» Problem details:
Of the entries below, return exactly those lines that fall between the one containing "- First-time setup experience was broken" and the one containing "10k+ without optimization", the two end lines included.

Stored data entries
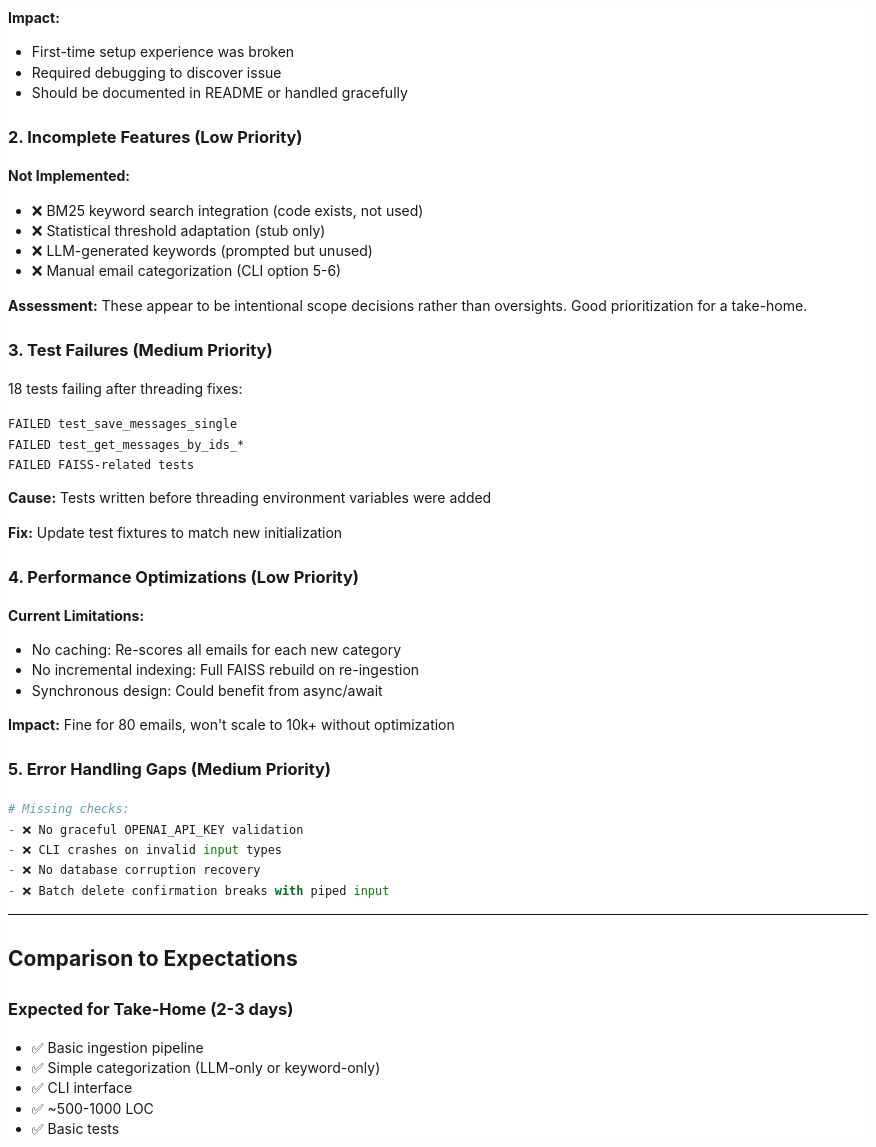 **Impact:** 
- First-time setup experience was broken
- Required debugging to discover issue
- Should be documented in README or handled gracefully

### 2. Incomplete Features (Low Priority)

**Not Implemented:**
- ❌ BM25 keyword search integration (code exists, not used)
- ❌ Statistical threshold adaptation (stub only)
- ❌ LLM-generated keywords (prompted but unused)
- ❌ Manual email categorization (CLI option 5-6)

**Assessment:** These appear to be intentional scope decisions rather than oversights. Good prioritization for a take-home.

### 3. Test Failures (Medium Priority)

18 tests failing after threading fixes:
```
FAILED test_save_messages_single
FAILED test_get_messages_by_ids_*
FAILED FAISS-related tests
```

**Cause:** Tests written before threading environment variables were added

**Fix:** Update test fixtures to match new initialization

### 4. Performance Optimizations (Low Priority)

**Current Limitations:**
- No caching: Re-scores all emails for each new category
- No incremental indexing: Full FAISS rebuild on re-ingestion
- Synchronous design: Could benefit from async/await

**Impact:** Fine for 80 emails, won't scale to 10k+ without optimization

### 5. Error Handling Gaps (Medium Priority)

```python
# Missing checks:
- ❌ No graceful OPENAI_API_KEY validation
- ❌ CLI crashes on invalid input types
- ❌ No database corruption recovery
- ❌ Batch delete confirmation breaks with piped input
```

---

## Comparison to Expectations

### Expected for Take-Home (2-3 days)
- ✅ Basic ingestion pipeline
- ✅ Simple categorization (LLM-only or keyword-only)
- ✅ CLI interface
- ✅ ~500-1000 LOC
- ✅ Basic tests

» Response to this task:
- First-time setup experience was broken
- Required debugging to discover issue
- Should be documented in README or handled gracefully

### 2. Incomplete Features (Low Priority)

**Not Implemented:**
- ❌ BM25 keyword search integration (code exists, not used)
- ❌ Statistical threshold adaptation (stub only)
- ❌ LLM-generated keywords (prompted but unused)
- ❌ Manual email categorization (CLI option 5-6)

**Assessment:** These appear to be intentional scope decisions rather than oversights. Good prioritization for a take-home.

### 3. Test Failures (Medium Priority)

18 tests failing after threading fixes:
```
FAILED test_save_messages_single
FAILED test_get_messages_by_ids_*
FAILED FAISS-related tests
```

**Cause:** Tests written before threading environment variables were added

**Fix:** Update test fixtures to match new initialization

### 4. Performance Optimizations (Low Priority)

**Current Limitations:**
- No caching: Re-scores all emails for each new category
- No incremental indexing: Full FAISS rebuild on re-ingestion
- Synchronous design: Could benefit from async/await

**Impact:** Fine for 80 emails, won't scale to 10k+ without optimization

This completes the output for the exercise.